• What is required
Output, word for word, the span of lines that starts at the one containing "32 MAY BE EXTENDED" and ends at the last line of the records.

(Source texts of formatted documents)
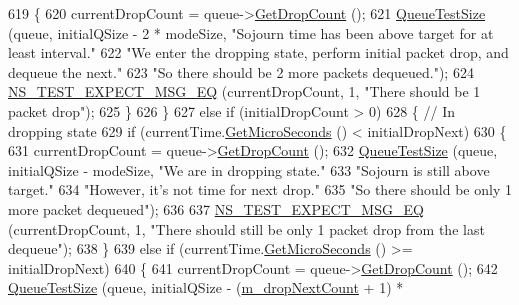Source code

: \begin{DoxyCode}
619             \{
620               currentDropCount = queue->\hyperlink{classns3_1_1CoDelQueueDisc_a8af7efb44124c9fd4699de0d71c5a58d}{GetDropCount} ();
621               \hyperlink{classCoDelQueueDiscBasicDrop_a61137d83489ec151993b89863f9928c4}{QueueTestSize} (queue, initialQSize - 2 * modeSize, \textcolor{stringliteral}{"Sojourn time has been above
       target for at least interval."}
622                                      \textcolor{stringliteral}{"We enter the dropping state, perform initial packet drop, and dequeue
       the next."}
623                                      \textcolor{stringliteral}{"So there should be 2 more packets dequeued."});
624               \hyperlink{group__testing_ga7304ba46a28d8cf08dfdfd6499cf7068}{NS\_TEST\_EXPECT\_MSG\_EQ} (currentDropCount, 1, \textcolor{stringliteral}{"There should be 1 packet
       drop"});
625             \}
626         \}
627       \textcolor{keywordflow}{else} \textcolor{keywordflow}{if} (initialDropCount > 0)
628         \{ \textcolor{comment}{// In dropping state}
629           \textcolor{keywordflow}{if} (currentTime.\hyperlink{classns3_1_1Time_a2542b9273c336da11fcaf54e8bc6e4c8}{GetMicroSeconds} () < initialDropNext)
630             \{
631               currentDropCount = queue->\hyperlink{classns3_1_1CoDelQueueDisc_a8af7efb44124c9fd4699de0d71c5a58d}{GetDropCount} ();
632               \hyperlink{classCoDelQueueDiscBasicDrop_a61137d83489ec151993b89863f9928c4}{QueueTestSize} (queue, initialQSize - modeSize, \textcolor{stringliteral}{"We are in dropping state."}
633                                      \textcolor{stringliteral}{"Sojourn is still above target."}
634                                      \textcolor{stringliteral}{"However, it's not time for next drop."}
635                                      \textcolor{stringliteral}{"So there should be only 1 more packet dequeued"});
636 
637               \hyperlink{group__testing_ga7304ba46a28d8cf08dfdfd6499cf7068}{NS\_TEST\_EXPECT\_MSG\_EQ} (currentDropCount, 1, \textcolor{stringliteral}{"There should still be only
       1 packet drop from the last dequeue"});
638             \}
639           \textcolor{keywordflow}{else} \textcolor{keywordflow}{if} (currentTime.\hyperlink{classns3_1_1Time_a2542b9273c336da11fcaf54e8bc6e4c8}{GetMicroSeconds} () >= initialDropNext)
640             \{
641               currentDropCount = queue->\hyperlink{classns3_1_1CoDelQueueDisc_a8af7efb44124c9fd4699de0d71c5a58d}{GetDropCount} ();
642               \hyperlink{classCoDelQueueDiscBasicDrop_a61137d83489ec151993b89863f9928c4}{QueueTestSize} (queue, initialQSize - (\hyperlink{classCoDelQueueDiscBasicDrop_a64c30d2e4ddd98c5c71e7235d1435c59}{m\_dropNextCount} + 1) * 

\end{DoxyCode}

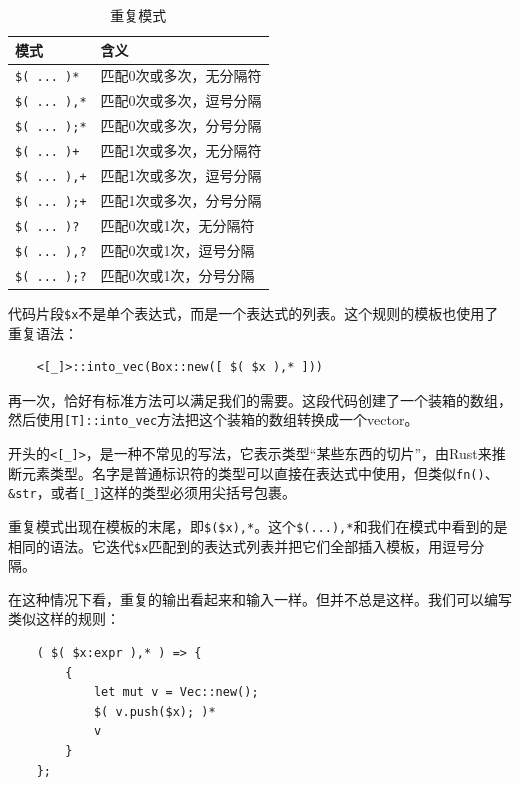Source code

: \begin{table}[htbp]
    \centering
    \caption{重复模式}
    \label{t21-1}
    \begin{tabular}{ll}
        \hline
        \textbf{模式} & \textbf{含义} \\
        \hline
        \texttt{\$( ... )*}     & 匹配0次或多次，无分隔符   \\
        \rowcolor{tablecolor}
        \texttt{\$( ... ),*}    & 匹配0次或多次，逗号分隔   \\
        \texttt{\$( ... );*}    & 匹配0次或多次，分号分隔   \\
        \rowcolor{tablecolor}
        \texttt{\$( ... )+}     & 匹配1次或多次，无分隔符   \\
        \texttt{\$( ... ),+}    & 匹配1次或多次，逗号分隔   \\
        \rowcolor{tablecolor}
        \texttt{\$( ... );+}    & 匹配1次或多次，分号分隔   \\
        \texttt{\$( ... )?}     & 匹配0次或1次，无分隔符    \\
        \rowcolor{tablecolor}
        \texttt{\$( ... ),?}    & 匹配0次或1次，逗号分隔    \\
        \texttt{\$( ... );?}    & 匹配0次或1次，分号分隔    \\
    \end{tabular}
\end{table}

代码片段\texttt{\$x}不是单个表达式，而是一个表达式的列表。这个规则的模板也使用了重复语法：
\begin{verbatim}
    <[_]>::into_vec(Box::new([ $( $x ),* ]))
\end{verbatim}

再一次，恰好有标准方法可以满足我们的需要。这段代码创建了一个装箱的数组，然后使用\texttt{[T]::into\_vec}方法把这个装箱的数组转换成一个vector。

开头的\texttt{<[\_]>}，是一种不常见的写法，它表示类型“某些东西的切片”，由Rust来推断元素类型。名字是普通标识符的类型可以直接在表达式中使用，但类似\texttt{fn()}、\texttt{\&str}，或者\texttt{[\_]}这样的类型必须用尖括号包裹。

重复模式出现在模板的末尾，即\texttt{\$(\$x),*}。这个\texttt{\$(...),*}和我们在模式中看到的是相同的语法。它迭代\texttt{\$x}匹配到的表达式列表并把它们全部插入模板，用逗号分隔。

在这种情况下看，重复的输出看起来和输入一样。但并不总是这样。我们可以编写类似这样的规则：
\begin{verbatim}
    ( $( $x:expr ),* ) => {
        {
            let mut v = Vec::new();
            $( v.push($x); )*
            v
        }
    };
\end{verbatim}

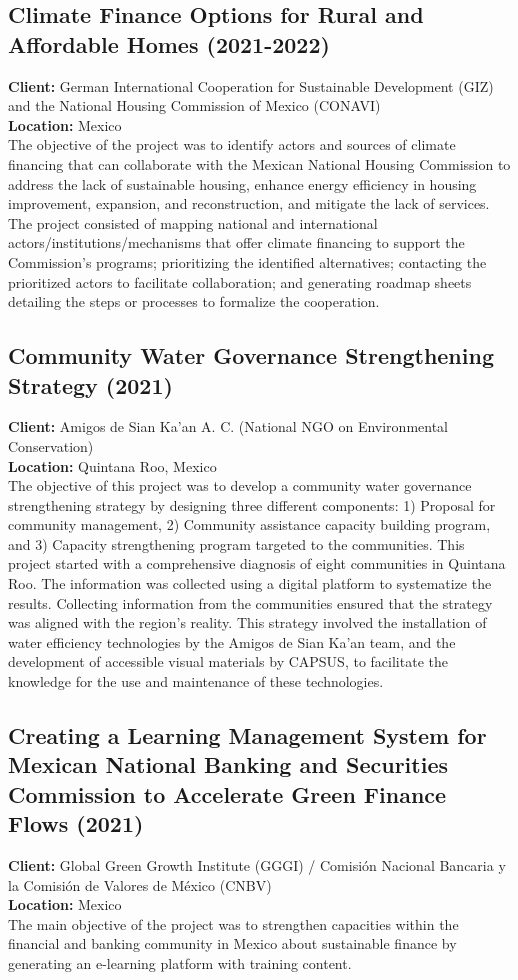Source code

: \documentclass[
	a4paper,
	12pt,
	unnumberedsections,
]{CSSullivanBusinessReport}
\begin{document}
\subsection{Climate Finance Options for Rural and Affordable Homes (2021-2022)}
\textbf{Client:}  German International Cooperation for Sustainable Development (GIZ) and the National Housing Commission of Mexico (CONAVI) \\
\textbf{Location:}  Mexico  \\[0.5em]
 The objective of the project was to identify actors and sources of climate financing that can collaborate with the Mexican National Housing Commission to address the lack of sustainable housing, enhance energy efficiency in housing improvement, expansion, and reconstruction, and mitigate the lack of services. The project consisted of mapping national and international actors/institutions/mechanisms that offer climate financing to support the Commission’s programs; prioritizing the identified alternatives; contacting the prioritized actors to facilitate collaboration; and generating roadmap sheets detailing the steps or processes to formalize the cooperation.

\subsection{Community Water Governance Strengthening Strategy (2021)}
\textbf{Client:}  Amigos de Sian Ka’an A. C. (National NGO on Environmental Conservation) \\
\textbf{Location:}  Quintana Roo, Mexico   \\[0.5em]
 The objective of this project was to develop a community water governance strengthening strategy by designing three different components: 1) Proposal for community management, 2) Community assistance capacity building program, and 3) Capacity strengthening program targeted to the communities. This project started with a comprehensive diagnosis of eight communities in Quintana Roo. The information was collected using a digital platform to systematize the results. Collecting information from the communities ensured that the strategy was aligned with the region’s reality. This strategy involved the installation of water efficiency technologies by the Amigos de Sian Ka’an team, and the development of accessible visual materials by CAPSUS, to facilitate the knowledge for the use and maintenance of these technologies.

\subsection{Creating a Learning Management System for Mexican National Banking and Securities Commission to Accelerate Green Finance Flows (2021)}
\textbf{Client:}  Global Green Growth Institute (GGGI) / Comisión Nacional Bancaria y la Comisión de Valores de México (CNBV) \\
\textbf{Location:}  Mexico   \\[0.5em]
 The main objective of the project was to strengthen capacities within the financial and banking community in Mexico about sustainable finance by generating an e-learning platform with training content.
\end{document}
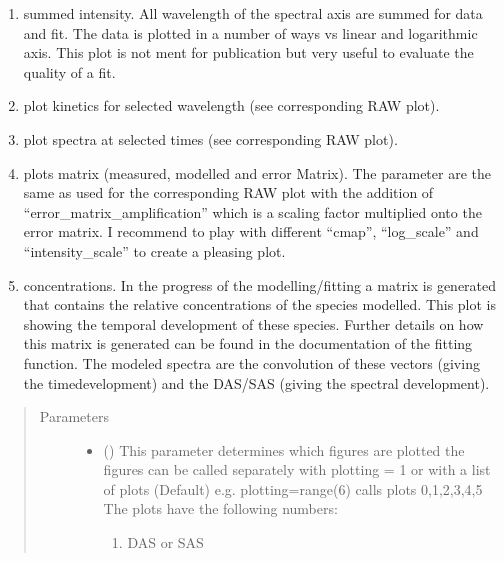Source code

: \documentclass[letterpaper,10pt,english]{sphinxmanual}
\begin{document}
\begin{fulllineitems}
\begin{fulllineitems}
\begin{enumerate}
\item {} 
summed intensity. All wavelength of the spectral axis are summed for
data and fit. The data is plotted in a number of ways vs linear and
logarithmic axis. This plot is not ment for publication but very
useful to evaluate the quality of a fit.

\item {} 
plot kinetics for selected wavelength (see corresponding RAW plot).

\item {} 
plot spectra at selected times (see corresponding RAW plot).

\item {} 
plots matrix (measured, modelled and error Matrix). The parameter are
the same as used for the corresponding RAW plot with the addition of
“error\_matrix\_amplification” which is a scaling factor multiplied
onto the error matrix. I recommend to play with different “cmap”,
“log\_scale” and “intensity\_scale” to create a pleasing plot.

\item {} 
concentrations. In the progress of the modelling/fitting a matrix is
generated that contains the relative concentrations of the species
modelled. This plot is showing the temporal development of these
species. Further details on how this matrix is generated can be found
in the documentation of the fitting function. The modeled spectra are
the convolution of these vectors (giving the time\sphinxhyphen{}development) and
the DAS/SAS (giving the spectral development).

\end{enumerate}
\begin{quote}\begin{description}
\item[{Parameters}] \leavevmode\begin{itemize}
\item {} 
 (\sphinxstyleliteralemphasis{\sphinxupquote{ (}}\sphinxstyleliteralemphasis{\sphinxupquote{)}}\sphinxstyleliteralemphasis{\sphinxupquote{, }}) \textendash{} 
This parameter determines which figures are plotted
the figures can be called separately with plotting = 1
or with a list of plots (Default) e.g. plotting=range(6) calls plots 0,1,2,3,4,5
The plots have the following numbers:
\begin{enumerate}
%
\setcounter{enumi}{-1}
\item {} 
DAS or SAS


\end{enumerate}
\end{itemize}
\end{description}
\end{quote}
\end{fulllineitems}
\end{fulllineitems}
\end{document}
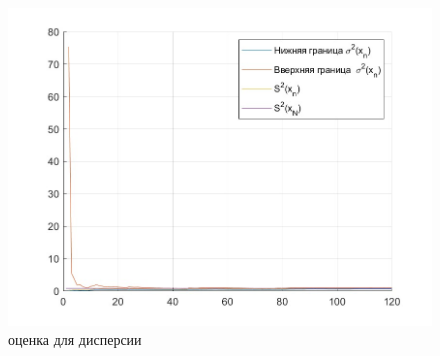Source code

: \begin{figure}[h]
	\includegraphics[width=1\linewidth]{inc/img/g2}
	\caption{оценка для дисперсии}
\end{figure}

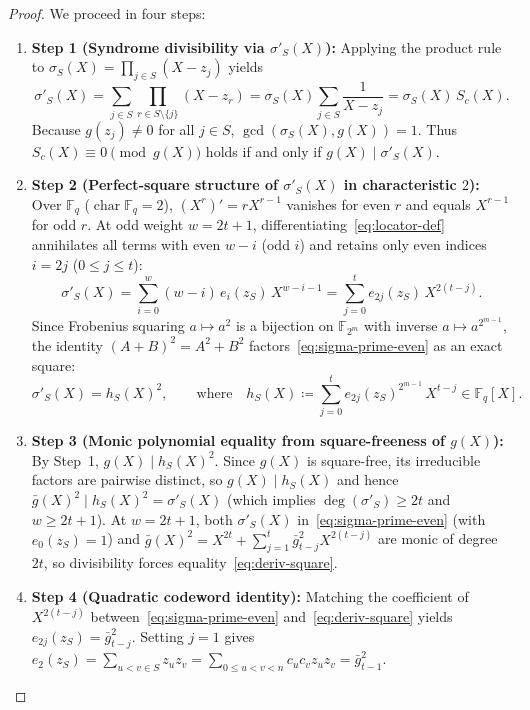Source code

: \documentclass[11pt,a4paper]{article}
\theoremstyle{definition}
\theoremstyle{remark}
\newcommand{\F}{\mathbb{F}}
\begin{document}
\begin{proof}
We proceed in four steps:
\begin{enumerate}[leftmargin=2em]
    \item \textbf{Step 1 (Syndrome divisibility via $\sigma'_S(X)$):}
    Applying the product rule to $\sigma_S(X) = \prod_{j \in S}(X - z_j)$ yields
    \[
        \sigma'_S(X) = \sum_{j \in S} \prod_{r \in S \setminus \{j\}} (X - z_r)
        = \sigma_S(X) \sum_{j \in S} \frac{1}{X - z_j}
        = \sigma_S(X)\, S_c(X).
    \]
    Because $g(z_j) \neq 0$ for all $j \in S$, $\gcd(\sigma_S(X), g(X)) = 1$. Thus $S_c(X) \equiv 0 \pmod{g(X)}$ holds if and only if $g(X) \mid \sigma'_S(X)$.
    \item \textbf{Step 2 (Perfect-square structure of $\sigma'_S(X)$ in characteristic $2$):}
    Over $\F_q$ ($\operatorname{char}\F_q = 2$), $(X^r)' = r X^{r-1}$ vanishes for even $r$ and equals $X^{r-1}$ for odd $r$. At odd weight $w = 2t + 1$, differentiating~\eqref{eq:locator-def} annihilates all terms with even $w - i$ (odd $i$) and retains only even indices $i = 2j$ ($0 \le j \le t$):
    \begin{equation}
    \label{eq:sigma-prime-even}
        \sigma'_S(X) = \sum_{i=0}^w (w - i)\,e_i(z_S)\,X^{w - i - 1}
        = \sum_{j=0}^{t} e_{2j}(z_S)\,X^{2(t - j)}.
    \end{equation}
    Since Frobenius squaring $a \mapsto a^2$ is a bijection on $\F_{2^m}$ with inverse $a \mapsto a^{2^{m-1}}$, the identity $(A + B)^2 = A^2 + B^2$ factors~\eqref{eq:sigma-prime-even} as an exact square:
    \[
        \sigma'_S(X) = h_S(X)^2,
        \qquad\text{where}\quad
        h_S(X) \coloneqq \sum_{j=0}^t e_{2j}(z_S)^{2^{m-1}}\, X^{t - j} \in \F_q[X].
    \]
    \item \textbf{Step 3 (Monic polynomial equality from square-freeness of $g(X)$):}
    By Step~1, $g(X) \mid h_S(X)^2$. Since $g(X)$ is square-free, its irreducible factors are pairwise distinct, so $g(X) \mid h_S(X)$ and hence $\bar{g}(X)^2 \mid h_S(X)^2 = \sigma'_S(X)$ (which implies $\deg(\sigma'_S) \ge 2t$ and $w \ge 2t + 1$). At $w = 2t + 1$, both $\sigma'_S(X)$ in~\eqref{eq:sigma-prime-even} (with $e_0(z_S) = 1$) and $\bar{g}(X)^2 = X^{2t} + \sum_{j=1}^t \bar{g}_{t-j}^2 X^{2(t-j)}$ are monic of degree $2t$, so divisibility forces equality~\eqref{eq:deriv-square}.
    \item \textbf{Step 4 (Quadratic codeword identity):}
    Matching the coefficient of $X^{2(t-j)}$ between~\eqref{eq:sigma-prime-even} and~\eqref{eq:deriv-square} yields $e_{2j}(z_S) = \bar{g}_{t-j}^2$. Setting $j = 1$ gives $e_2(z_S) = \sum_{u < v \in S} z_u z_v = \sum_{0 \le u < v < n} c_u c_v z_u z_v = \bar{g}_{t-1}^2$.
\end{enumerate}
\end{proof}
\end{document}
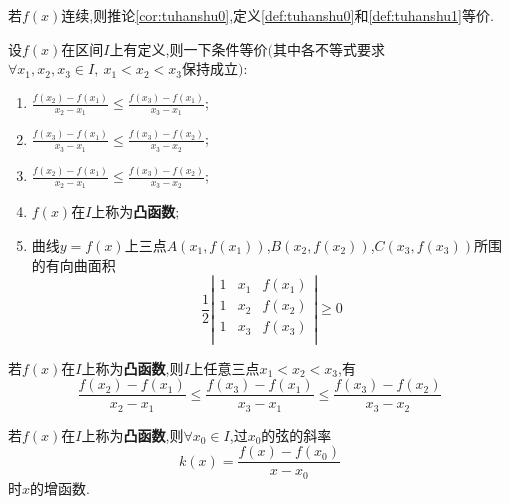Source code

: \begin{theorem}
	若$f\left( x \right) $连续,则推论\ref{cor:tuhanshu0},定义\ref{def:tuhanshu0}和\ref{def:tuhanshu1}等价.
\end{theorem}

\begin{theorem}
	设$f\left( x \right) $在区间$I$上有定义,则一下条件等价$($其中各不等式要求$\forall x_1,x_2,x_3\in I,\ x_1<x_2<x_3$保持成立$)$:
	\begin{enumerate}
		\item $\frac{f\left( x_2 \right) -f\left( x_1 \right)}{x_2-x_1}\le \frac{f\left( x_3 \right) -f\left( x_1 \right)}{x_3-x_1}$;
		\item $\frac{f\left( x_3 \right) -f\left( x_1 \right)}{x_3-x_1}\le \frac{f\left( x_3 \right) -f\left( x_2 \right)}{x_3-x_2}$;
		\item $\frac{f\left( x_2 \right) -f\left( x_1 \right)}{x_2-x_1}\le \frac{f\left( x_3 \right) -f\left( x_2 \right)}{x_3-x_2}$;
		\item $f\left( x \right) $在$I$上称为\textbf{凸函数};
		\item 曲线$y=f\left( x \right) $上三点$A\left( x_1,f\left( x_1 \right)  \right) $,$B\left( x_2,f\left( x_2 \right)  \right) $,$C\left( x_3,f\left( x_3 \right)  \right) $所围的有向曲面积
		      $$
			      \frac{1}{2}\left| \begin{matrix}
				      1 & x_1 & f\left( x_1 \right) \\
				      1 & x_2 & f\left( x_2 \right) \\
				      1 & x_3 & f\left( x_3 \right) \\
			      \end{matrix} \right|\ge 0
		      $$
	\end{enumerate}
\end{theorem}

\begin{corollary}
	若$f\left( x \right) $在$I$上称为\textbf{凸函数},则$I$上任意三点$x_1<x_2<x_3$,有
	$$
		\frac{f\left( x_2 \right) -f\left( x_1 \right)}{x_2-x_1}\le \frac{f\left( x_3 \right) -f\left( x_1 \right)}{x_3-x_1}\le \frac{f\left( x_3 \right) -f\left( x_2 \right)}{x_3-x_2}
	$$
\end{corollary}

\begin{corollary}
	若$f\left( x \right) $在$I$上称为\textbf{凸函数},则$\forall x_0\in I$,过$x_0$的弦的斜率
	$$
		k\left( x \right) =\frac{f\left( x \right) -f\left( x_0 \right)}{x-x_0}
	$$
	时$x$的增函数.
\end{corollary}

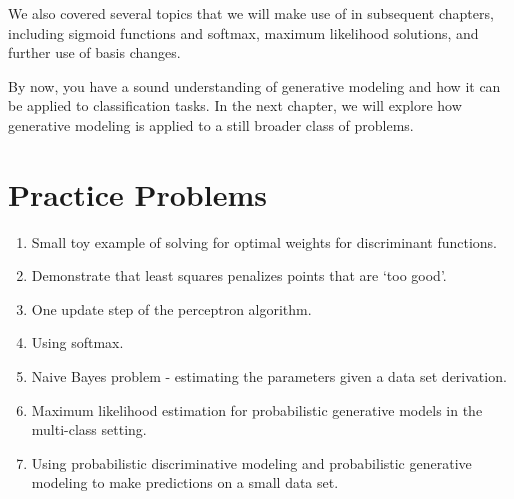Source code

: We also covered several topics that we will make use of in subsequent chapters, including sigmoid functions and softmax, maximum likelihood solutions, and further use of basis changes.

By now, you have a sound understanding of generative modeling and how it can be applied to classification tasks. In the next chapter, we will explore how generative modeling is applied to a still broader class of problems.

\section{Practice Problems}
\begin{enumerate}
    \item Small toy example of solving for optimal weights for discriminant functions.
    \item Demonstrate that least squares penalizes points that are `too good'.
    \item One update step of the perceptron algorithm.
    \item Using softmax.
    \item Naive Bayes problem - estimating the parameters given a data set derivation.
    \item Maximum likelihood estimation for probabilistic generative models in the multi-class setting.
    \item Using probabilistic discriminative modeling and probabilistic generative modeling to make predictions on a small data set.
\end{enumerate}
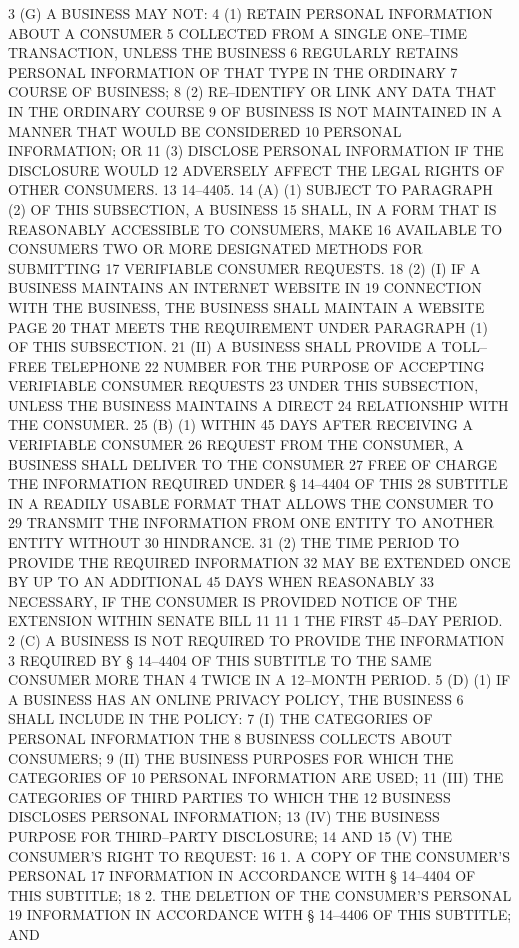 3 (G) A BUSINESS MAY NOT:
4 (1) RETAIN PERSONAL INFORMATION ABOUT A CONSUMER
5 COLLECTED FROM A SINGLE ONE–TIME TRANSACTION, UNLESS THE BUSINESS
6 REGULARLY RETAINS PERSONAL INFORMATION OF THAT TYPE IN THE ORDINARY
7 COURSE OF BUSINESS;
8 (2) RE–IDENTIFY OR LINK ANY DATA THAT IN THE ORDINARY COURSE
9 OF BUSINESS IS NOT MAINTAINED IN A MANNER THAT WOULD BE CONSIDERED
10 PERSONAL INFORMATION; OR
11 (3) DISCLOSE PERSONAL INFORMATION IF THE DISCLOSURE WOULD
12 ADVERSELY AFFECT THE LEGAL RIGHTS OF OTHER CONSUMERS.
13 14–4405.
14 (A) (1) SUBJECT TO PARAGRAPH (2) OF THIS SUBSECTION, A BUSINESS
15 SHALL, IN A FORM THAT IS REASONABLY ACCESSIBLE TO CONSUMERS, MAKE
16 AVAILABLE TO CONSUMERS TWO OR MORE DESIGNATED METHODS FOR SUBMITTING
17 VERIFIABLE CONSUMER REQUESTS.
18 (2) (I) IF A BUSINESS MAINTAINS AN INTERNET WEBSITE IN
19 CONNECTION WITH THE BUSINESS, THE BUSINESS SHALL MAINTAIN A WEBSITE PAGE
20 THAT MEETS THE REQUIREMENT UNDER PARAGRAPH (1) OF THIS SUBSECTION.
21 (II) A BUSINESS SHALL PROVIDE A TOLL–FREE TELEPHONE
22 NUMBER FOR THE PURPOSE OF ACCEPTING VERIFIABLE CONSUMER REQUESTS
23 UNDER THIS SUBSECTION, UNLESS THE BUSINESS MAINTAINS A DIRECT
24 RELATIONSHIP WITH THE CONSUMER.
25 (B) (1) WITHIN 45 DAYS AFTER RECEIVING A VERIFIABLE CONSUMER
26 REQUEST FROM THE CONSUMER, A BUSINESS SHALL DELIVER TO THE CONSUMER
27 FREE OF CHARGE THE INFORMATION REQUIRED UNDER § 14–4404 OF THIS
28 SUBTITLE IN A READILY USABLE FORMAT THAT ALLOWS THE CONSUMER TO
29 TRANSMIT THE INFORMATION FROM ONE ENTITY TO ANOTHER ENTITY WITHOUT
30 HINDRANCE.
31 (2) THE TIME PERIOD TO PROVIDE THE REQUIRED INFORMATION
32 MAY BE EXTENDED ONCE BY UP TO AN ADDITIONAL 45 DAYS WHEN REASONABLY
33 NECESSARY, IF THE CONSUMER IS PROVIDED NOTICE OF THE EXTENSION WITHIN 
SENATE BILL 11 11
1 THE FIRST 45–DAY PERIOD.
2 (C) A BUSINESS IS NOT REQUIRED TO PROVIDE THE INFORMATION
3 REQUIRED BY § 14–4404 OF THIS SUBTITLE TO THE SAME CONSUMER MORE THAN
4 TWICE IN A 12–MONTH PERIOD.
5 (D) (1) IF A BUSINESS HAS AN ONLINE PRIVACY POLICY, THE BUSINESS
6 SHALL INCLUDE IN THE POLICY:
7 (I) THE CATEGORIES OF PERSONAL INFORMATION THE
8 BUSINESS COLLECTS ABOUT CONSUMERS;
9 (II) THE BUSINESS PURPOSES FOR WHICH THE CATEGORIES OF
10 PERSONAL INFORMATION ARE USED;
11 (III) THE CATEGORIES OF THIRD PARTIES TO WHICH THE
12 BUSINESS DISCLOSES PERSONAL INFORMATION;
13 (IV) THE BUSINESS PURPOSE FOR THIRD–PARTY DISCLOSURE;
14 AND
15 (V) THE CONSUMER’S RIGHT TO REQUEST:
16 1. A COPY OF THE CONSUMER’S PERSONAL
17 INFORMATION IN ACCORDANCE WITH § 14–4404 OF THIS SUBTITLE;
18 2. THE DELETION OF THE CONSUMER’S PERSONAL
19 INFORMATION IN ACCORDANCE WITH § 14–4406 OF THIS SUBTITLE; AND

• Reply
32 MAY BE EXTENDED ONCE BY UP TO AN ADDITIONAL 45 DAYS WHEN REASONABLY
33 NECESSARY, IF THE CONSUMER IS PROVIDED NOTICE OF THE EXTENSION WITHIN 
SENATE BILL 11 11
1 THE FIRST 45–DAY PERIOD.
2 (C) A BUSINESS IS NOT REQUIRED TO PROVIDE THE INFORMATION
3 REQUIRED BY § 14–4404 OF THIS SUBTITLE TO THE SAME CONSUMER MORE THAN
4 TWICE IN A 12–MONTH PERIOD.
5 (D) (1) IF A BUSINESS HAS AN ONLINE PRIVACY POLICY, THE BUSINESS
6 SHALL INCLUDE IN THE POLICY:
7 (I) THE CATEGORIES OF PERSONAL INFORMATION THE
8 BUSINESS COLLECTS ABOUT CONSUMERS;
9 (II) THE BUSINESS PURPOSES FOR WHICH THE CATEGORIES OF
10 PERSONAL INFORMATION ARE USED;
11 (III) THE CATEGORIES OF THIRD PARTIES TO WHICH THE
12 BUSINESS DISCLOSES PERSONAL INFORMATION;
13 (IV) THE BUSINESS PURPOSE FOR THIRD–PARTY DISCLOSURE;
14 AND
15 (V) THE CONSUMER’S RIGHT TO REQUEST:
16 1. A COPY OF THE CONSUMER’S PERSONAL
17 INFORMATION IN ACCORDANCE WITH § 14–4404 OF THIS SUBTITLE;
18 2. THE DELETION OF THE CONSUMER’S PERSONAL
19 INFORMATION IN ACCORDANCE WITH § 14–4406 OF THIS SUBTITLE; AND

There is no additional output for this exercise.